(How to complete this task)
Scan the material below for the word "here", then copy every line in which it appears.

(Data shown)
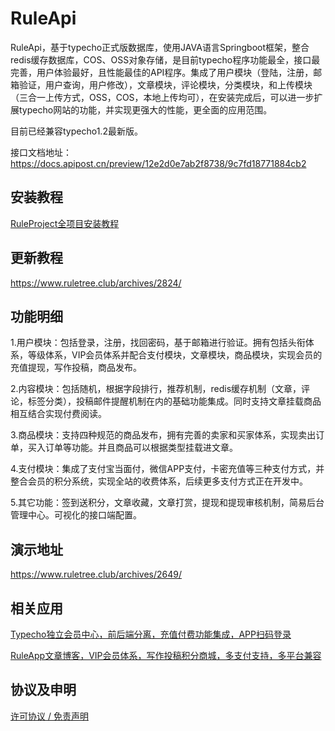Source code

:# RuleApi

RuleApi，基于typecho正式版数据库，使用JAVA语言Springboot框架，整合redis缓存数据库，COS、OSS对象存储，是目前typecho程序功能最全，接口最完善，用户体验最好，且性能最佳的API程序。集成了用户模块（登陆，注册，邮箱验证，用户查询，用户修改），文章模块，评论模块，分类模块，和上传模块（三合一上传方式，OSS，COS，本地上传均可），在安装完成后，可以进一步扩展typecho网站的功能，并实现更强大的性能，更全面的应用范围。

目前已经兼容typecho1.2最新版。

接口文档地址：https://docs.apipost.cn/preview/12e2d0e7ab2f8738/9c7fd18771884cb2

## 安装教程

[RuleProject全项目安装教程](https://www.yuque.com/buxia97/ruleproject)

## 更新教程

https://www.ruletree.club/archives/2824/

## 功能明细

1.用户模块：包括登录，注册，找回密码，基于邮箱进行验证。拥有包括头衔体系，等级体系，VIP会员体系并配合支付模块，文章模块，商品模块，实现会员的充值提现，写作投稿，商品发布。

2.内容模块：包括随机，根据字段排行，推荐机制，redis缓存机制（文章，评论，标签分类），投稿邮件提醒机制在内的基础功能集成。同时支持文章挂载商品相互结合实现付费阅读。

3.商品模块：支持四种规范的商品发布，拥有完善的卖家和买家体系，实现卖出订单，买入订单等功能。并且商品可以根据类型挂载进文章。

4.支付模块：集成了支付宝当面付，微信APP支付，卡密充值等三种支付方式，并整合会员的积分系统，实现全站的收费体系，后续更多支付方式正在开发中。

5.其它功能：签到送积分，文章收藏，文章打赏，提现和提现审核机制，简易后台管理中心。可视化的接口端配置。

## 演示地址

https://www.ruletree.club/archives/2649/

## 相关应用

[Typecho独立会员中心，前后端分离，充值付费功能集成，APP扫码登录](https://www.ruletree.club/archives/2979/)

[RuleApp文章博客，VIP会员体系，写作投稿积分商城，多支付支持，多平台兼容](https://ext.dcloud.net.cn/plugin?id=6909)

## 协议及申明

[许可协议 / 免责声明](https://www.yuque.com/buxia97/ruleproject/gm1pzr6h0e1eqvvc)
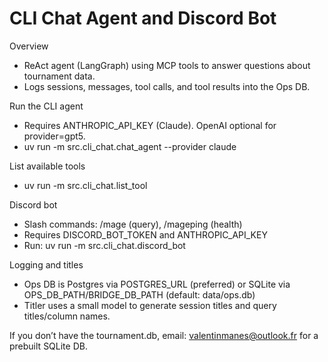 # CLI Chat Agent and Discord Bot

Overview
- ReAct agent (LangGraph) using MCP tools to answer questions about tournament data.
- Logs sessions, messages, tool calls, and tool results into the Ops DB.

Run the CLI agent
- Requires ANTHROPIC_API_KEY (Claude). OpenAI optional for provider=gpt5.
- uv run -m src.cli_chat.chat_agent --provider claude

List available tools
- uv run -m src.cli_chat.list_tool

Discord bot
- Slash commands: /mage (query), /mageping (health)
- Requires DISCORD_BOT_TOKEN and ANTHROPIC_API_KEY
- Run: uv run -m src.cli_chat.discord_bot

Logging and titles
- Ops DB is Postgres via POSTGRES_URL (preferred) or SQLite via OPS_DB_PATH/BRIDGE_DB_PATH (default: data/ops.db)
- Titler uses a small model to generate session titles and query titles/column names.

If you don’t have the tournament.db, email: valentinmanes@outlook.fr for a prebuilt SQLite DB.
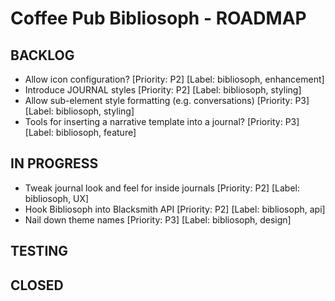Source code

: # Coffee Pub Bibliosoph - ROADMAP

<!--
USAGE:
1. To add new items: Add them here in the appropriate section using the format:
   - Your new task title [Priority: P0-P4] [Label: bibliosoph, label1, label2]
   They will be automatically created as GitHub Issues.

2. To modify existing items: Edit them in GitHub Issues instead of here.
   This file will be automatically updated to reflect those changes.

EXAMPLE:
- Do that thing [Priority: P2] [Label: bibliosoph, enhancement, automation]


This dual workflow allows for easy planning while maintaining GitHub Issues as the source of truth.

PRIORITIES:
P0 - Critical/Blocker
P1 - High Priority
P2 - Medium Priority
P3 - Low Priority
P4 - Low Priority/Low Impact
-->

## BACKLOG

- Allow icon configuration? [Priority: P2] [Label: bibliosoph, enhancement]
- Introduce JOURNAL styles [Priority: P2] [Label: bibliosoph, styling]
- Allow sub-element style formatting (e.g. conversations) [Priority: P3] [Label: bibliosoph, styling]
- Tools for inserting a narrative template into a journal? [Priority: P3] [Label: bibliosoph, feature]

## IN PROGRESS

- Tweak journal look and feel for inside journals [Priority: P2] [Label: bibliosoph, UX]
- Hook Bibliosoph into Blacksmith API [Priority: P2] [Label: bibliosoph, api]
- Nail down theme names [Priority: P3] [Label: bibliosoph, design]

## TESTING



## CLOSED



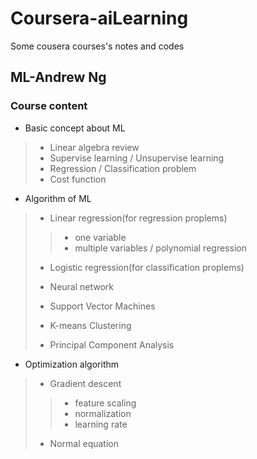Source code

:# Coursera-aiLearning
Some cousera courses's notes and codes

## ML-Andrew Ng

### Course content
> 
* Basic concept about ML
>* Linear algebra review
>* Supervise learning / Unsupervise learning
>* Regression / Classification problem
>* Cost function
>
>
* Algorithm of ML
>* Linear regression(for regression proplems)
>>* one variable
>>* multiple variables / polynomial regression
>
>* Logistic regression(for classification proplems)
>
>* Neural network
>
>* Support Vector Machines
>
>* K-means Clustering
>
>* Principal Component Analysis
>
>
* Optimization algorithm
>* Gradient descent 
>>* feature scaling
>>* normalization
>>* learning rate
>* Normal equation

(Answer to this problem)
1. To add new items: Add them here in the appropriate section using the format:
2. To modify existing items: Edit them in GitHub Issues instead of here.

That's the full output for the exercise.